Büyük çilekeşten çilekeşlere mesajlar
“Cenâb-ı Hak her birinizi tutup bir yere koymuş. Başkasını değil sizi tutmuş, başka yere değil bulunduğunuz mekâna koymuş. Öyleyse düşünmek lazım: ‘Bizi hangi hikmete binaen buraya koydu? Abes iş yapmayacağına ve her işinde hikmetler bulunduğuna göre, acaba ne istiyor bizden? ’ Sekizinci Söz’de dendiği gibi ‘Ey bu yerlerin Hâkim’i! Senin bahtına düştüm, Sana dehalet ediyorum ve Sana hizmetkârım. Senin rızanı istiyor ve Seni arıyorum.’ (Ey bizi bu gurbete atan Allah'ım! Bundan muradın ne ise onu benim vicdanıma duyur. Ve sadece duyurmakla kalma, beni o duyguyla doyur. Bu işin hakkını vermeye, bu vazifenin gereğini yapmaya muvaffak eyle...)”
“Şiddet Hiddet Öfke ve hased bir şey getirmez. Göz göre göre dünyada itibarlarını sıfırladılar... Ülkeyi dünyaya rezil ettiler... Olan biten bu kadar zırva karşısında insan hayret ediyor bir millet nasıl böyle bir duruma düşürülebilir diye.
“O (c.c.) bizi biliyor; açığımızı da biliyor, kapalı yanımızı da biliyor. Onun için tam bir istikamet içinde emrolunduğumuz gibi olmaya bakmalıyız...
“Keşke insan olsalardı. Keşke zulme girmeselerdi. Keşke kendilerini aklamak için masum insanları karalama peşinde olmasalardı KEŞKE KEŞKE KEŞKE…”
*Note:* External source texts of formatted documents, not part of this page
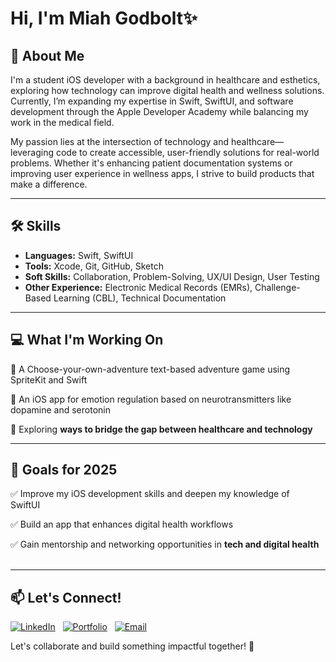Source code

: # Hi, I'm Miah Godbolt✨

## 🌱 About Me  
I'm a student iOS developer with a background in healthcare and esthetics, exploring how technology can improve digital health and wellness solutions. Currently, I’m expanding my expertise in Swift, SwiftUI, and software development through the Apple Developer Academy while balancing my work in the medical field.  

My passion lies at the intersection of technology and healthcare—leveraging code to create accessible, user-friendly solutions for real-world problems. Whether it's enhancing patient documentation systems or improving user experience in wellness apps, I strive to build products that make a difference.  

---

## 🛠️ Skills  
- **Languages:** Swift, SwiftUI  
- **Tools:** Xcode, Git, GitHub, Sketch  
- **Soft Skills:** Collaboration, Problem-Solving, UX/UI Design, User Testing  
- **Other Experience:** Electronic Medical Records (EMRs), Challenge-Based Learning (CBL), Technical Documentation  

---

## 💻 What I'm Working On  
🔅 A Choose-your-own-adventure text-based adventure game using SpriteKit and Swift  

🔅 An iOS app for emotion regulation based on neurotransmitters like dopamine and serotonin  

🔅 Exploring **ways to bridge the gap between healthcare and technology**  

---

## 🔮 Goals for 2025  
✅ Improve my iOS development skills and deepen my knowledge of SwiftUI  

✅ Build an app that enhances digital health workflows 

✅ Gain mentorship and networking opportunities in **tech and digital health**  
 

---

## 📫 Let's Connect!  
[![LinkedIn](https://img.shields.io/badge/LinkedIn-%230077B5.svg?style=for-the-badge&logo=linkedin&logoColor=white)](https://www.linkedin.com/in/miah-godbolt-9bb7a7162/)  
[![Portfolio](https://img.shields.io/badge/Portfolio-%23000000.svg?style=for-the-badge&logo=firefox&logoColor=white)](#)  
[![Email](https://img.shields.io/badge/Email-%23D14836.svg?style=for-the-badge&logo=gmail&logoColor=white)](#)  

Let's collaborate and build something impactful together! 🚀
“Bir zulüm ki Haccac görse ellerini yüzüne kapatır, ‘Aman görmeyeyim.’ derdi.‘Ben, ben’ diyenler Müslüman bir ortamda neşet etseler bile hiç farkına varmadan dışarıya itilirler. Nur-i ferasetle bakanlar kalp ve ruhi hayatı görebilirler. Sürekli iman soluklayan insanlar kişinin gözünün irisine bakınca onun karakterini okuyabilirler..
“İnat duygusu Hak'ta sebat için verilmiştir. Yanlışta ısrar için değil.
“Eskiden Medine'de vardı münafık. Şimdi dünyanın her tarafına serpiştirilmiş.
“ Hudeybiye bir bahardır, açılıma vesile olmuştur.
“Hz. Ali döneminde yanlış sorgulamalar başlamıştır. Hz. Ali de sorgulanabilir mülahazası. İslam'a zarar vermiştir.
“Kaç tane İlahiyatçı İbn-i Vehb gibi heyecanından kalbi durdu ve orada öldü. Yalancının mumu yatsıya kadar.
“Küreselleşen bir dünyada işin çare-i yeganesi diyalogdur.
“Derse gelmeyince kendimi günahkar sayıyorum. Birkaç bin defa estağfurullah diyorum. Haddim değil, hakkım da değil ama O'nun bir yönüyle mirat'ı mücellasını dillendirmek için. Oksijen yudumlamak gibi.
“Cuma'da hutbe okunurken Efendimizin (sav) adı geçtiğinde dahi salavat getirilmez. İçinden geçirir sadece.
“Eşref saat bir anı seyyale gibi. Önemli olan mülahaza temizliği, iç derinliği.
“Cennet-Şems [Arapça'da dişi kelimeler]. Cehennem-Kamer [Erkek kelimeler]. Feministlere cevap teşkil eder. Erkeklerin durumu çok şık değil. Değerlendirilebilir bunlar.
“Kim Allah'a dua etmeyi terk ederse Allah'ın gazabına maruz kalır.
“Hizmet bize ait değil. Efendimiz (s.a.v.) tarafından ortaya konulmuş bir şey. Yedi cihan duysun bunu. O'nun ayağının bastığı yeri bütün cihana değişmeyiz.
“Dünya sadece bir gün. Şimdiki şe'n de bu. Yanılıyor insanlar bugüne takılıp kalıyorlar. Yarınsızlar mı? Yarın diyenlerin çoğu da yarının şuurunda değiller.
“Yetiştiğimiz kültür ortamı tesiriyle taklit içindeyiz. Öyle olmazsa fevç fevç İslamiyet'e dehalet olur. Tablo imrendirici değil. Hele şimdi bütün bütün tiksindirici.
“Vefa ve arkasına bakmadan gitme vardı. İddia yoktu. Çok büyük şeyler yapacağız mülahazası yoktu. Hiç hissetmedim öyle şeyler.
“Hangi çizgi, kimin çizgisi takip ediliyorsa öbür tarafta onlara bağırlarını açarlar.
İnşaallah ibret dersimizi bu mesajlardan almış oluruz.